Stocks have never closed the year higher after being down by more than 30%. Photograph: Getty Images

 

Just weeks after plunging into the fastest bear market in history, strategists are now asking: could the S&P 500 actually close higher in 2020? The extent of the rebound – the S&P 500 rallied as much as 30 per cent off its March 23rd lows and is now down only 14 per cent in 2020 – means investors are now debating a question that “seemed ridiculous” a few weeks ago, notes Ryan Detrick of LPL Research.

History indicates it remains unlikely as stocks have never closed the year higher after being down by more than 30 per cent. Of course, bulls will hope we get a repeat of 2009; the index was down 25 per cent by March only to soar higher over the remainder of the year. Still, stocks had been falling for 18 months in March 2009, resulting in selling exhaustion. 2020’s sell-off, in contrast, lasted only three weeks. The hope is the downturn will be brief. There is “no reason” why a V-shaped recovery can’t happen, argued St Louis Federal Reserve chairman James Bullard last week, although that is a minority opinion – only 15 per cent of professional investors expect a V-shaped recovery, according to Bank of America’s latest fund manager survey.

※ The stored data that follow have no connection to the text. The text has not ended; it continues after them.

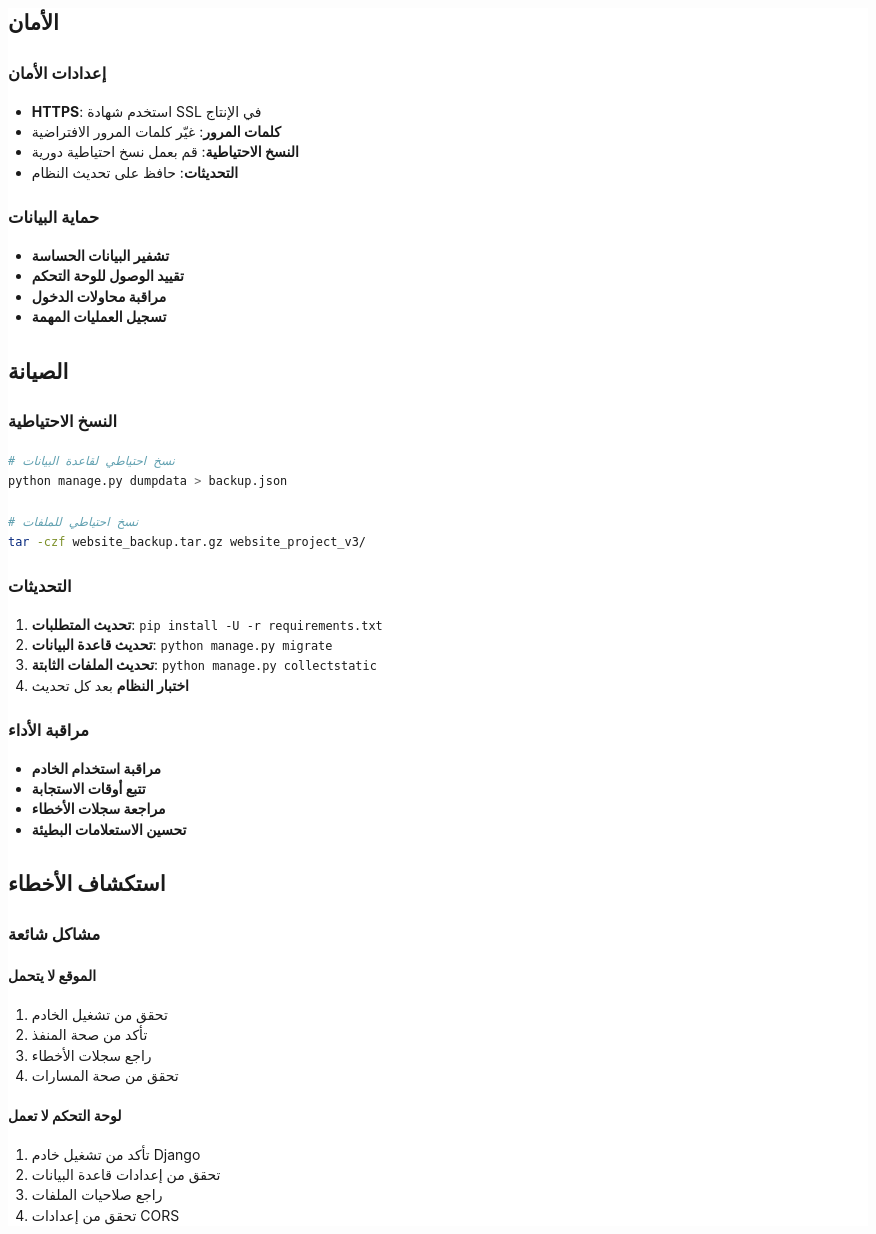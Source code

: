 ## الأمان

### إعدادات الأمان
- **HTTPS**: استخدم شهادة SSL في الإنتاج
- **كلمات المرور**: غيّر كلمات المرور الافتراضية
- **النسخ الاحتياطية**: قم بعمل نسخ احتياطية دورية
- **التحديثات**: حافظ على تحديث النظام

### حماية البيانات
- **تشفير البيانات الحساسة**
- **تقييد الوصول للوحة التحكم**
- **مراقبة محاولات الدخول**
- **تسجيل العمليات المهمة**

## الصيانة

### النسخ الاحتياطية
```bash
# نسخ احتياطي لقاعدة البيانات
python manage.py dumpdata > backup.json

# نسخ احتياطي للملفات
tar -czf website_backup.tar.gz website_project_v3/
```

### التحديثات
1. **تحديث المتطلبات**: `pip install -U -r requirements.txt`
2. **تحديث قاعدة البيانات**: `python manage.py migrate`
3. **تحديث الملفات الثابتة**: `python manage.py collectstatic`
4. **اختبار النظام** بعد كل تحديث

### مراقبة الأداء
- **مراقبة استخدام الخادم**
- **تتبع أوقات الاستجابة**
- **مراجعة سجلات الأخطاء**
- **تحسين الاستعلامات البطيئة**

## استكشاف الأخطاء

### مشاكل شائعة

#### الموقع لا يتحمل
1. تحقق من تشغيل الخادم
2. تأكد من صحة المنفذ
3. راجع سجلات الأخطاء
4. تحقق من صحة المسارات

#### لوحة التحكم لا تعمل
1. تأكد من تشغيل خادم Django
2. تحقق من إعدادات قاعدة البيانات
3. راجع صلاحيات الملفات
4. تحقق من إعدادات CORS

That seems appropriate: with no coronavirus vaccine on the horizon economies may have to put up with rolling shutdowns over the next 12 to 18 months. Paraphrasing Churchill, Morgan Stanley says we are not at the end or even the beginning of the end when it comes to the coronavirus, but perhaps the end of the beginning, so the “path to reopening the economy will likely take time”.

Markets have become more hopeful of late, but investors may need to be patient and assume that further twists and turns lie ahead.